Middleware应用于自然语言处理LSTM模型训练
如何使机器看起来更像一个人?一方面是让机器可以向人一样出色的完成一些任务,另一个方面就是使机器能够自由的跟人对话。我们iDST-NLP团队的同学就开发过一个功能丰富的自由聊天引擎,业内的很多大公司也有一些类似的聊天引擎,比如Apple的Siri,微软的Cortana以及百度的小度,这些聊天引擎这些年正在变得越来越好,一方面是由于采用了大量的数据来训练背后的模型,另一方面是出现了更强大的模型,比如RNN/LSTM等。
RNN/LSTM等模型之所以能够更好的利用数据主要是因为考虑了前后相关信息,而这一点会使得模型训练速度变慢。虽然可以通过stream等方式进行一定程度的加速,但LSTM模型的训练仍然很痛苦。比如我们iDST-NLP团队的同学在一个不大的训练集上训练一个LSTM聊天模型,花费的时间就至少需要两天。一旦增加训练集,那么花费的时间也随之增加。因此,我们在Kaldi的LSTM模型训练工具上插入了Middleware,这里的训练工具实际上是Kaldi的变体,已经经过了我们相关同学在算法上的修改,在插入Middleware之后,并不会改变单卡程序的行为,能够最大限度保留用户的修改,减少重复建设。实际的训练效果如下表所示:
最好的Validation Acc. (%) | 处理一个 epoch 所需时间(小时) | |
---|---|---|
单机单卡 (Baseline) | 33.4 | 3.75 |
2机4卡(Middleware) | 34.5 | 1.12 |
具体的收敛曲线如下图所示:
我们可以看到,Baseline在第10个epoch才收敛,达到了33.2%,而Middleware版本的训练工具在第8个epoch收敛,达到了34.5%。通过对比两者计算一个epoch数据的时间,我们可以得到计算加速比为3.35,而如果按照Baseline在第10个epoch收敛来计算的话,收敛加速比可以达到3.74。至于为什么多机多卡工具反而比单机SGD收敛的更快更好,这主要是因为我们采用了ASGD来训练模型,并且利用middleware的辅助调参功能进行必要的参数调整,使得最终在更短的时间内用更少的epoch得到了更好的模型。
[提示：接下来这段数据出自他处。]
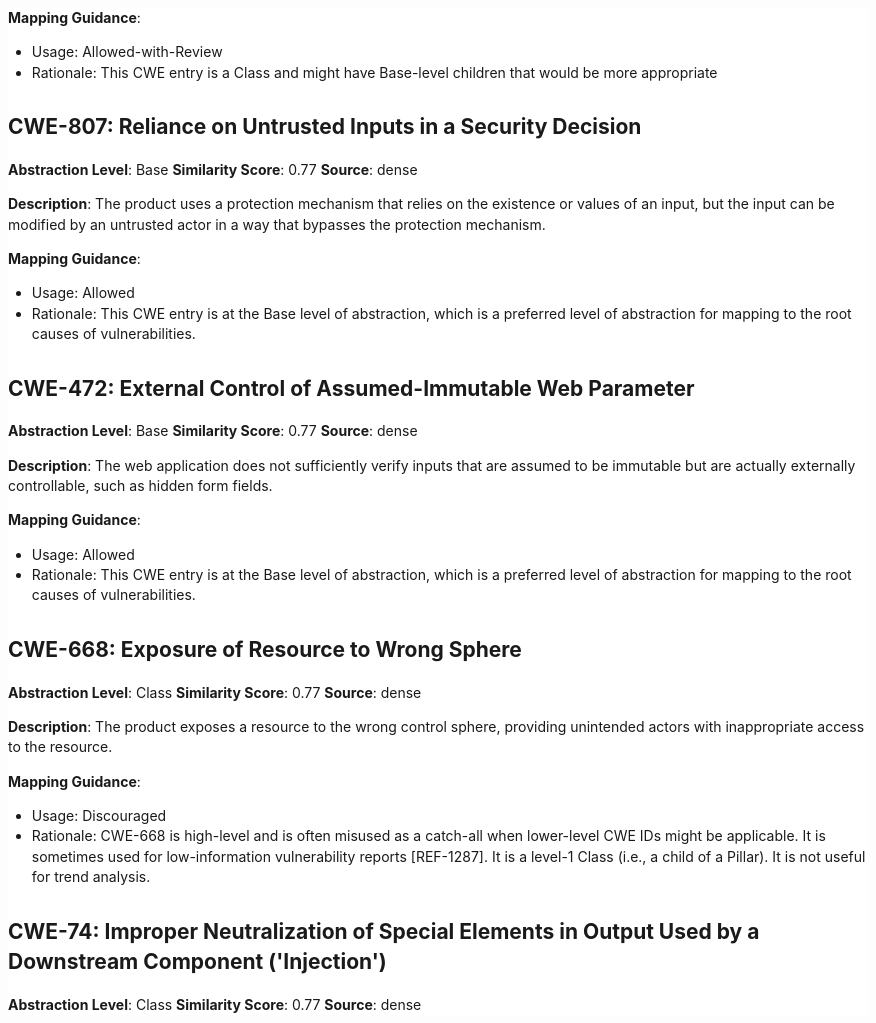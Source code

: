 **Mapping Guidance**:
- Usage: Allowed-with-Review
- Rationale: This CWE entry is a Class and might have Base-level children that would be more appropriate

## CWE-807: Reliance on Untrusted Inputs in a Security Decision
**Abstraction Level**: Base
**Similarity Score**: 0.77
**Source**: dense

**Description**:
The product uses a protection mechanism that relies on the existence or values of an input, but the input can be modified by an untrusted actor in a way that bypasses the protection mechanism.

**Mapping Guidance**:
- Usage: Allowed
- Rationale: This CWE entry is at the Base level of abstraction, which is a preferred level of abstraction for mapping to the root causes of vulnerabilities.

## CWE-472: External Control of Assumed-Immutable Web Parameter
**Abstraction Level**: Base
**Similarity Score**: 0.77
**Source**: dense

**Description**:
The web application does not sufficiently verify inputs that are assumed to be immutable but are actually externally controllable, such as hidden form fields.

**Mapping Guidance**:
- Usage: Allowed
- Rationale: This CWE entry is at the Base level of abstraction, which is a preferred level of abstraction for mapping to the root causes of vulnerabilities.

## CWE-668: Exposure of Resource to Wrong Sphere
**Abstraction Level**: Class
**Similarity Score**: 0.77
**Source**: dense

**Description**:
The product exposes a resource to the wrong control sphere, providing unintended actors with inappropriate access to the resource.

**Mapping Guidance**:
- Usage: Discouraged
- Rationale: CWE-668 is high-level and is often misused as a catch-all when lower-level CWE IDs might be applicable. It is sometimes used for low-information vulnerability reports [REF-1287]. It is a level-1 Class (i.e., a child of a Pillar). It is not useful for trend analysis.

## CWE-74: Improper Neutralization of Special Elements in Output Used by a Downstream Component ('Injection')
**Abstraction Level**: Class
**Similarity Score**: 0.77
**Source**: dense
Middleware应用于语音识别BLSTM声学模型训练
LSTM模型考虑了单向的序列相关信息,如果要考虑双向的序列信息,那就是BLSTM模型了。这种模型训练更慢,但是对speech/NLP等领域而言,效果会更好。对自动语音识别来说,BLSTM是一种比较新的声学模型,业内很多公司还是停留在探索的阶段。我们用很短的时间,在团队同学修改过的Kaldi BLSTM训练工具上插入了middleware,大幅度提高了效率,具体效果如下:
CER(%) | 处理一个 epoch 所需时间(小时) | |
---|---|---|
单机单卡 (Baseline) | 12.9 | 12.3 |
4机8卡(Middleware) | 13.0 | 1.8 |
从上面的数据我们可以得到计算加速比为6.83倍,并且两者的收敛epoch数没有明显的区别(多机多卡版甚至需要更少的epoch就收敛了),因此收敛加速比应该是类似的。需要指出的是,我们这里的实验仅仅是在几百小时的数据集上的结果,如果是5000~10000小时的大数据集,那么一个epoch的时间将会是上百小时,需要一周左右的时间,如果是3个epoch就会是将近一个月,对快速迭代的业务来说已经不可接受。而采用4机8卡,一个epoch就只需要一天多,3个epoch不到4天时间;如果进一步增加机卡数目,加速比还会进一步的提高。
Middleware应用于Caffe图像分类AlexNet模型训练
我们还跟YunOS相册分类团队的同学合作,在他们修改过的Caffe上插入了middleware,使他们的Caffe迅速成为多机多卡版Caffe,并且完全保留他们之前所做的修改。
在图像分类领域,比较有名的数据集是ImageNet-1k,包含128万张图片,一般的训练需要进行几十个epoch。比如在AlexNet上官方的结果就是在第62个epoch上得到的。而这在单个Nvidia K40卡上一般需要5、6天的时间,这一点对于调整参数来说是很痛苦的。如果后续有更大规模的数据处理模型训练的需求,花费更多的时间几乎就是不可接受的。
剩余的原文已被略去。